**WHAT YOU HAVE TO DO**
Copy each line below that includes "calcSevenSeg".

**Items from a data source**

########################################

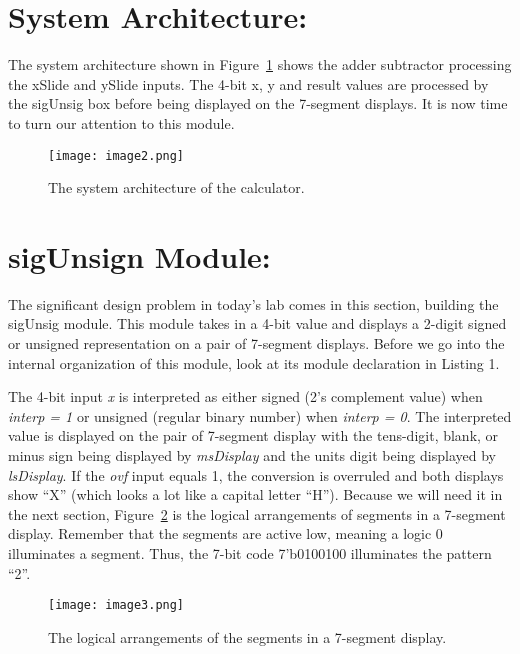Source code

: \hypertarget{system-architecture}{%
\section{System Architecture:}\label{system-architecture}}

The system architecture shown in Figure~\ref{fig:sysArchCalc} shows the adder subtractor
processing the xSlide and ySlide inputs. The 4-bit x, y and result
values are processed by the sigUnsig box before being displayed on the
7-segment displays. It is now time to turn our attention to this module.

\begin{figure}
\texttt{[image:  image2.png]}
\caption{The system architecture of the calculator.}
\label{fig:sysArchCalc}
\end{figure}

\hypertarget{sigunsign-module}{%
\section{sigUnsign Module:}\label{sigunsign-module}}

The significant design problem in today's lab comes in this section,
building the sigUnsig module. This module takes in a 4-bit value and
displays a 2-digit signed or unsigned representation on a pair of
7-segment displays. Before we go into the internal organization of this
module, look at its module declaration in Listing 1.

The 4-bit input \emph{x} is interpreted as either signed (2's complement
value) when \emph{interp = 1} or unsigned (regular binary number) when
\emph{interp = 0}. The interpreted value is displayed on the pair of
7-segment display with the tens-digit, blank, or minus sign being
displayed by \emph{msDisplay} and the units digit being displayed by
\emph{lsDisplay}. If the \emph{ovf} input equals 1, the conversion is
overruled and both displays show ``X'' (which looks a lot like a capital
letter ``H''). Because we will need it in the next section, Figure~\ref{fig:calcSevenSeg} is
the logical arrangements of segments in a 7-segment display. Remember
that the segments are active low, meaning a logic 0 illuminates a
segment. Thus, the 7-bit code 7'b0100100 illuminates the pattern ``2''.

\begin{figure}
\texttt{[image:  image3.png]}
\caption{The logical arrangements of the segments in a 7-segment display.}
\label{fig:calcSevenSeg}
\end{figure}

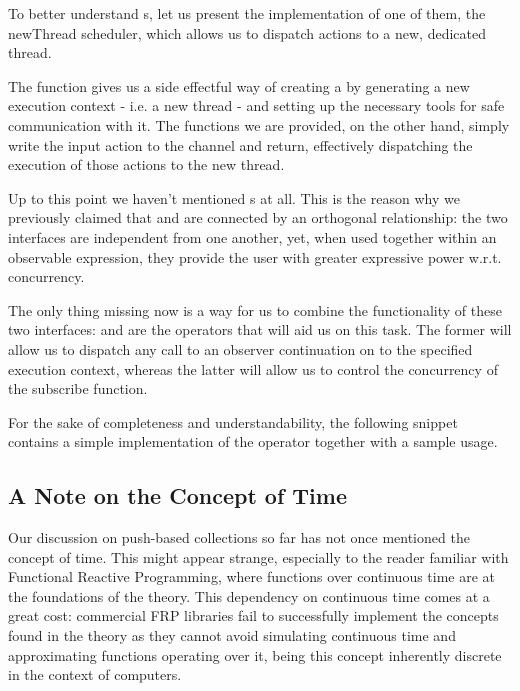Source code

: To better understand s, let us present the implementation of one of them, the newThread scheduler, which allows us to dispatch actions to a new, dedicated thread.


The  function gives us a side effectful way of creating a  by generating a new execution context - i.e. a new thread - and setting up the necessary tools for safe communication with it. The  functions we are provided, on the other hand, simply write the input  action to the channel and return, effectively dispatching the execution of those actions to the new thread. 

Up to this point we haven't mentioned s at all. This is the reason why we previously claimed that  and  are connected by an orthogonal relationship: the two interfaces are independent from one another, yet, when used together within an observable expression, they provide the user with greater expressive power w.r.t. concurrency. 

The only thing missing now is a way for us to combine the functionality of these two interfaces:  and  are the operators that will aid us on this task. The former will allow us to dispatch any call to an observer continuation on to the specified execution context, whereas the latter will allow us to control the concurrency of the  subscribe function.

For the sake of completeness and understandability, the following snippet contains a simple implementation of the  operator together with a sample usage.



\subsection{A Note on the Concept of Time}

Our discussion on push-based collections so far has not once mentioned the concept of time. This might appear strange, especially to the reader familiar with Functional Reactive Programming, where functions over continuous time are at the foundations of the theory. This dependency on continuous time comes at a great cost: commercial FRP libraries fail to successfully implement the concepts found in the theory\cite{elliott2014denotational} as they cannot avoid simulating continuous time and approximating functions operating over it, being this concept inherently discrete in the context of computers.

########################################

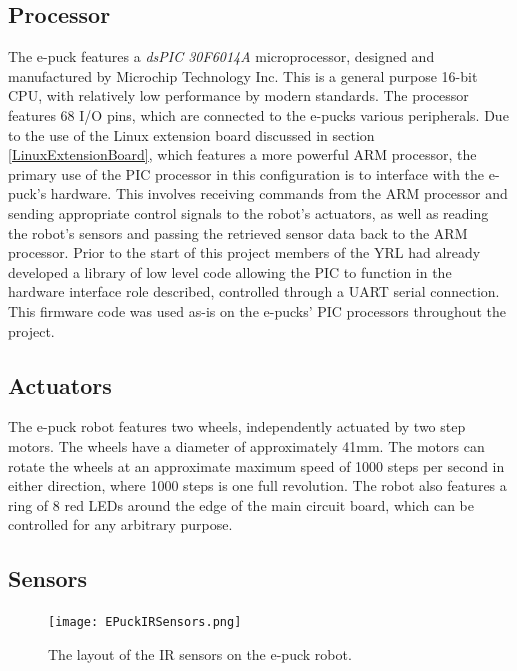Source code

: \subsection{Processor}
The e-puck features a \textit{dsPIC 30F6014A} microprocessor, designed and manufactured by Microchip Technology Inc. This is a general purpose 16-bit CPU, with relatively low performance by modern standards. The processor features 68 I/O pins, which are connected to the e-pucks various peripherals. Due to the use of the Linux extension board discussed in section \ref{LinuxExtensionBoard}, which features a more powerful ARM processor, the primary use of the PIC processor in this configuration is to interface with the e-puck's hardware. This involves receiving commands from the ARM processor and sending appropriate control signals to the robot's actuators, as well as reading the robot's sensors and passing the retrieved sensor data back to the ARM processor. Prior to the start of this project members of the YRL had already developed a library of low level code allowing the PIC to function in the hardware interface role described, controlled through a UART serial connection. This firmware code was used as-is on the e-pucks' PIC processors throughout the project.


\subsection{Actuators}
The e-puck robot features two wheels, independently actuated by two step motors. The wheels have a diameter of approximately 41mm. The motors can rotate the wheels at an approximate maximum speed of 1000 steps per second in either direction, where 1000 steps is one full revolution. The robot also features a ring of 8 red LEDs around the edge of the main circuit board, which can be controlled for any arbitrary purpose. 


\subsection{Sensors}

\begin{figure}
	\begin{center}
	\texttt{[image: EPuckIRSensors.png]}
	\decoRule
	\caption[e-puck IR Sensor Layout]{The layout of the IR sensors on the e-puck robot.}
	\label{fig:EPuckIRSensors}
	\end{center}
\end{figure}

########################################

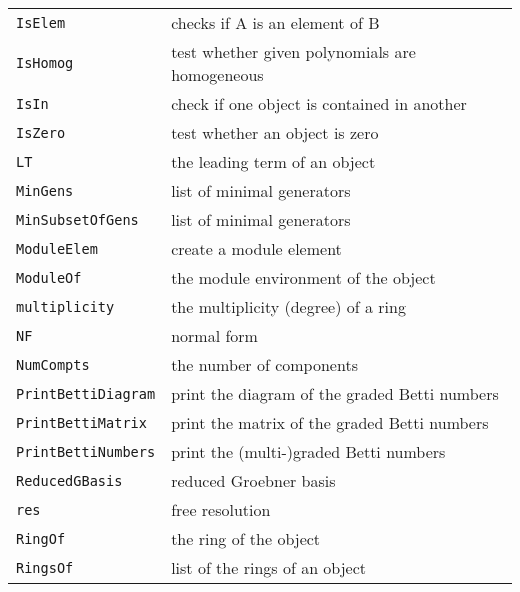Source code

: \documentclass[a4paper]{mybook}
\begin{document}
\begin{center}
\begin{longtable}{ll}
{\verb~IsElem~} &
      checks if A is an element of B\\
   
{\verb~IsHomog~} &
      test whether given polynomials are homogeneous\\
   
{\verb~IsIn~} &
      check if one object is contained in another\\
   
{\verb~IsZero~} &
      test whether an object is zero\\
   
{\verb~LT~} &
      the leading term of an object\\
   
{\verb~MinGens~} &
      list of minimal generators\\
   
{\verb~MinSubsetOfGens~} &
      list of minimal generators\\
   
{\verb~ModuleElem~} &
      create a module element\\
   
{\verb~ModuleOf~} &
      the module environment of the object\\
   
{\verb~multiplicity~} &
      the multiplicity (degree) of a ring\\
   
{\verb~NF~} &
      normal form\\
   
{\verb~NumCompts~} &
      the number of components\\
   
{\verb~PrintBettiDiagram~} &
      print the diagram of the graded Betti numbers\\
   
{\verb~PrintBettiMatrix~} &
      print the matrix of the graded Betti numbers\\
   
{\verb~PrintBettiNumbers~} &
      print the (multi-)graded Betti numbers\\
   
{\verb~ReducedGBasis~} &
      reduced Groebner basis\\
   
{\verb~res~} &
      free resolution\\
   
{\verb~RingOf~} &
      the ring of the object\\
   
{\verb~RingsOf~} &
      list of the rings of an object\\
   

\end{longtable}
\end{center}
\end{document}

########################################

**WRITTEN RESPONSE**
letter ``H''). Because we will need it in the next section, Figure~\ref{fig:calcSevenSeg} is
\label{fig:calcSevenSeg}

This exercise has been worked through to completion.